Repeat the entries below exactly. Drop the pictures.

**MATERIAL SUPPLIED:**
Start of Block
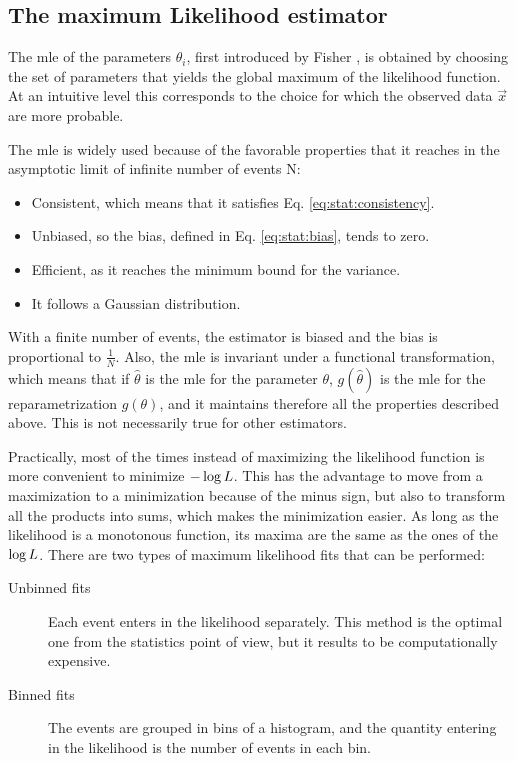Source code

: \subsection{The maximum Likelihood estimator}
\label{sec:stat:MLE}

The \gls{mle} of the parameters $\theta_i$, first introduced by Fisher \cite{fisher1911absolute,aldrich1997}, is obtained by choosing the set of parameters that yields the global maximum of the likelihood function. At an intuitive level this corresponds to the choice for which the observed data $\vec{x}$ are more probable. 

The \gls{mle} is widely used because of the favorable properties that it reaches in the asymptotic limit of infinite number of events N:
\begin{itemize}
\item Consistent, which means that it satisfies Eq. \ref{eq:stat:consistency}.
\item Unbiased, so the bias, defined in Eq. \ref{eq:stat:bias}, tends to zero.
\item Efficient, as it reaches the minimum bound for the variance.
\item It follows a Gaussian distribution.
\end{itemize}

\noindent With a finite number of events, the estimator is biased and the bias is proportional to $\frac{1}{N}$. Also, the \gls{mle} is invariant under a functional transformation, which means that if $\hat{\theta}$ is the \gls{mle} for the parameter $\theta$, $g(\hat{\theta})$ is the \gls{mle} for the reparametrization $g(\theta)$, and it maintains therefore all the properties described above. This is not necessarily true for other estimators.

Practically, most of the times instead of maximizing the likelihood function is more convenient to minimize $-\log{L}$. This has the advantage to move from a maximization to a minimization because of the minus sign, but also to transform all the products into sums, which makes the minimization easier. As long as the likelihood is a monotonous function, its maxima are the same as the ones of the $\log{L}$.
There are two types of maximum likelihood fits that can be performed:

\begin{description}
\item[Unbinned fits] Each event enters in the likelihood separately. This method is the optimal one from the statistics point of view, but it results to be computationally expensive.
\item[Binned fits] The events are grouped in bins of a histogram, and the quantity entering in the likelihood is the number of events in each bin.
\end{description}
End of Block
**RESULT:**
Source code

: \subsection{The maximum Likelihood estimator}
\label{sec:stat:MLE}

The \gls{mle} of the parameters $\theta_i$, first introduced by Fisher \cite{fisher1911absolute,aldrich1997}, is obtained by choosing the set of parameters that yields the global maximum of the likelihood function. At an intuitive level this corresponds to the choice for which the observed data $\vec{x}$ are more probable. 

The \gls{mle} is widely used because of the favorable properties that it reaches in the asymptotic limit of infinite number of events N:
\begin{itemize}
\item Consistent, which means that it satisfies Eq. \ref{eq:stat:consistency}.
\item Unbiased, so the bias, defined in Eq. \ref{eq:stat:bias}, tends to zero.
\item Efficient, as it reaches the minimum bound for the variance.
\item It follows a Gaussian distribution.
\end{itemize}

\noindent With a finite number of events, the estimator is biased and the bias is proportional to $\frac{1}{N}$. Also, the \gls{mle} is invariant under a functional transformation, which means that if $\hat{\theta}$ is the \gls{mle} for the parameter $\theta$, $g(\hat{\theta})$ is the \gls{mle} for the reparametrization $g(\theta)$, and it maintains therefore all the properties described above. This is not necessarily true for other estimators.

Practically, most of the times instead of maximizing the likelihood function is more convenient to minimize $-\log{L}$. This has the advantage to move from a maximization to a minimization because of the minus sign, but also to transform all the products into sums, which makes the minimization easier. As long as the likelihood is a monotonous function, its maxima are the same as the ones of the $\log{L}$.
There are two types of maximum likelihood fits that can be performed:

\begin{description}
\item[Unbinned fits] Each event enters in the likelihood separately. This method is the optimal one from the statistics point of view, but it results to be computationally expensive.
\item[Binned fits] The events are grouped in bins of a histogram, and the quantity entering in the likelihood is the number of events in each bin.
\end{description}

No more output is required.